Mas, bem vistas as coisas, e analisando os últimos anos da coligação PS/CDU está lá boa parte da explicação para o que agora aconteceu e para a consequente inviabilidade de coligações noutras autarquias entre estes dois partidos. Se exceptuarmos o período em que a Câmara Municipal de Lisboa foi liderada por Jorge Sampaio, na base de um amplo movimento participado de partidos, organizações de esquerda e cidadãos, tudo o que se passou depois foi pouco mais do que a gestão partidária de territórios camarários fortemente blindados. Foi assim que, em 2000, esta coligação chegou às eleições sem ter conseguido criar nos lisboetas a necessidade subjectiva de uma convergência política vitoriosa. E foi sobretudo no tecido dessa fragilidade subjectiva que a coligação de direita conseguiu ganhar adeptos e a eleição para a Câmara de Lisboa. Saiu derrotada para a Assembleia Municipal, mas aí, é bom recordar, tinha a liderá-la uma figura ímpar da nossa democracia e da esquerda portuguesa, João Amaral. Pelo caminho tinham ficado uma estratégia para Lisboa e as ideias de convergência, coligação e cooperação. Por isso, nesse ano, a repetição da coligação foi mais um ritual impulsionado por uma rotina recheada de inércias e acomodamentos, do que um acto criador movido por um desejo profundo de renovação de um projecto para a cidade.

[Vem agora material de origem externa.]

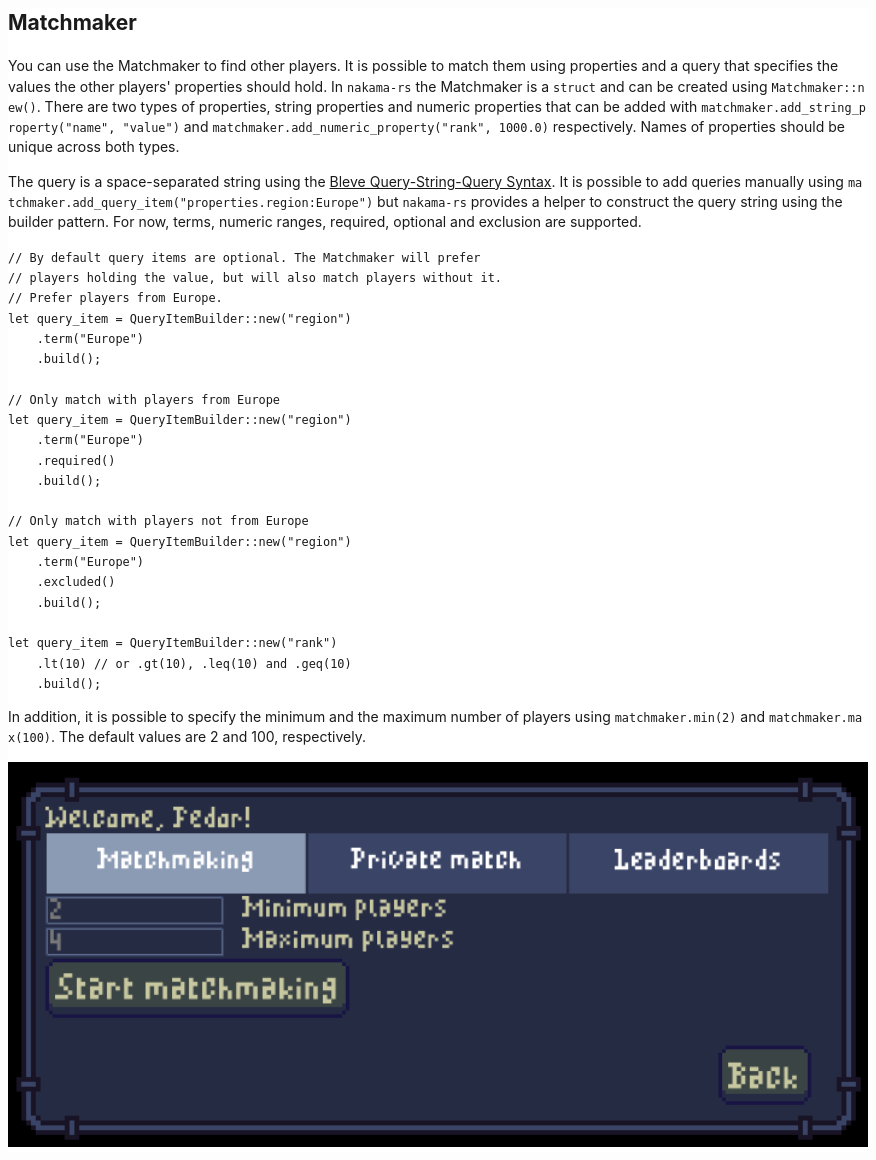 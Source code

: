 ## Matchmaker

You can use the Matchmaker to find other players. It is possible to match them using properties and a query that specifies the values the other players' properties should hold. In `nakama-rs` the Matchmaker is a `struct` and can be created using `Matchmaker::new()`. There are two types of properties, string properties and numeric properties that can be added with `matchmaker.add_string_property("name", "value")` and `matchmaker.add_numeric_property("rank", 1000.0)` respectively. Names of properties should be unique across both types.

The query is a space-separated string using the [Bleve Query-String-Query Syntax](http://blevesearch.com/docs/Query-String-Query/). It is possible to add queries manually using `matchmaker.add_query_item("properties.region:Europe")` but `nakama-rs` provides a helper to construct the query string using the builder pattern. For now, terms, numeric ranges, required, optional and exclusion are supported.

```rust=
// By default query items are optional. The Matchmaker will prefer
// players holding the value, but will also match players without it.
// Prefer players from Europe.
let query_item = QueryItemBuilder::new("region")
    .term("Europe")
    .build();
    
// Only match with players from Europe    
let query_item = QueryItemBuilder::new("region")
    .term("Europe")
    .required()
    .build();   
    
// Only match with players not from Europe
let query_item = QueryItemBuilder::new("region")
    .term("Europe")
    .excluded()
    .build();
    
let query_item = QueryItemBuilder::new("rank")
    .lt(10) // or .gt(10), .leq(10) and .geq(10)
    .build();
```

In addition, it is possible to specify the minimum and the maximum number of players using `matchmaker.min(2)` and `matchmaker.max(100)`. The default values are 2 and 100, respectively.

<img src="/fishgame_tutorial/matchmaker2.png"  width="100%"/>
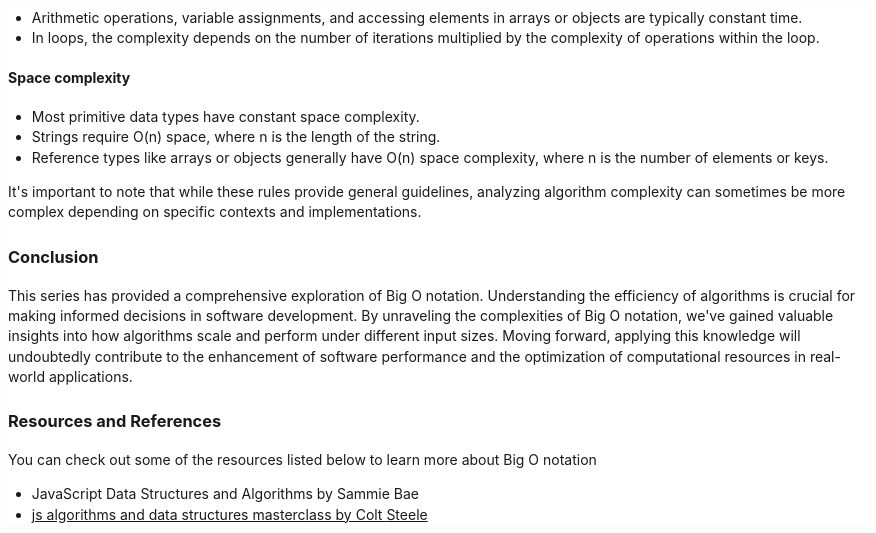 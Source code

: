 - Arithmetic operations, variable assignments, and accessing elements in arrays or objects are typically constant time.
- In loops, the complexity depends on the number of iterations multiplied by the complexity of operations within the loop.

#### Space complexity

- Most primitive data types have constant space complexity.
- Strings require O(n) space, where n is the length of the string.
- Reference types like arrays or objects generally have O(n) space complexity, where n is the number of elements or keys.

It's important to note that while these rules provide general guidelines, analyzing algorithm complexity can sometimes be more complex depending on specific contexts and implementations.

### Conclusion

This series has provided a comprehensive exploration of Big O notation. Understanding the efficiency of algorithms is crucial for making informed decisions in software development. By unraveling the complexities of Big O notation, we've gained valuable insights into how algorithms scale and perform under different input sizes. Moving forward, applying this knowledge will undoubtedly contribute to the enhancement of software performance and the optimization of computational resources in real-world applications.

### Resources and References

You can check out some of the resources listed below to learn more about Big O notation

- JavaScript Data Structures and Algorithms by Sammie Bae
- [js algorithms and data structures masterclass by Colt Steele](https://www.udemy.com/course/js-algorithms-and-data-structures-masterclass/)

Enquanto componente estruturante de um programa para o aprofundamento da democracia, uma política autárquica maioritariamente liderada pela esquerda ficou adiada, pelo menos, por mais quatro anos. Esse é o meu vaticínio. Ainda que, aqui e ali, vão emergindo, à revelia das direcções partidárias, vontades, esboços e dinâmicas de convergência que, a concretizarem-se, poderão tornar-se movimentos exemplares para o futuro. Apesar deste fracasso, nestes seis meses que restam até às eleições de Outubro ainda há muito para fazer e discutir à esquerda, de forma a poder-se corporizar uma candidatura a Lisboa que tenha em vista uma ideia integrada do que poderá constituir uma cidade apropriada pelos que nela habitam, pelos que nela trabalham e pelos que a visitam, com uma estratégia própria de redução das suas assimetrias sociais, um plano de articulação e integração dos seus espaços culturais e de lazer, um projecto de dinamização de redes informais de entreajuda, nomeadamente da população idosa, um programa de promoção da melhoria contínua do ambiente natural e do ambiente construído, uma política de criação de novas centralidades, integradoras das periferias e desses lugares de exclusão designados por bairros sociais.
Mas uma cidade que se queira desenvolver à escala dos que nela vivem obriga à reconfiguração de certos instrumentos da sua gestão, como a delegação para as freguesias de mais competências e recursos, a atribuição de poderes mais alargados às assembleias municipais e de freguesia, a utilização da figura do referendo para decisões que se revelem estratégicas para a cidade, o estabelecimento de regras transparentes e escrutináveis na utilização dos recursos, uma política de vizinhança integrada com as autarquias que lhe são próximas.
Todos os inícios, para se afirmarem, serem bem sucedidos e produzirem bons resultados, necessitam de um desígnio que mobilize as energias, os saberes, as capacidades e as competências dos que nele vão estar envolvidos. No caso autárquico, um desígnio que seja agregador, transversal a todas as condições sócio-económicas, idades, credos e ideologias e cuja bondade do benefício possa ser genericamente reconhecido e usufruído por todos. Um desígnio que comporte, além disso, suficientes externalidades para facilitar e potenciar os restantes planos, programas e projectos. Estou a pensar, mais concretamente, numa candidatura da cidade de Lisboa à Rede Europeia das Cidades Saudáveis, da Organização Mundial de Saúde. Se a esquerda ganhar a autarquia de Lisboa em Outubro próximo tem todas as condições para isso.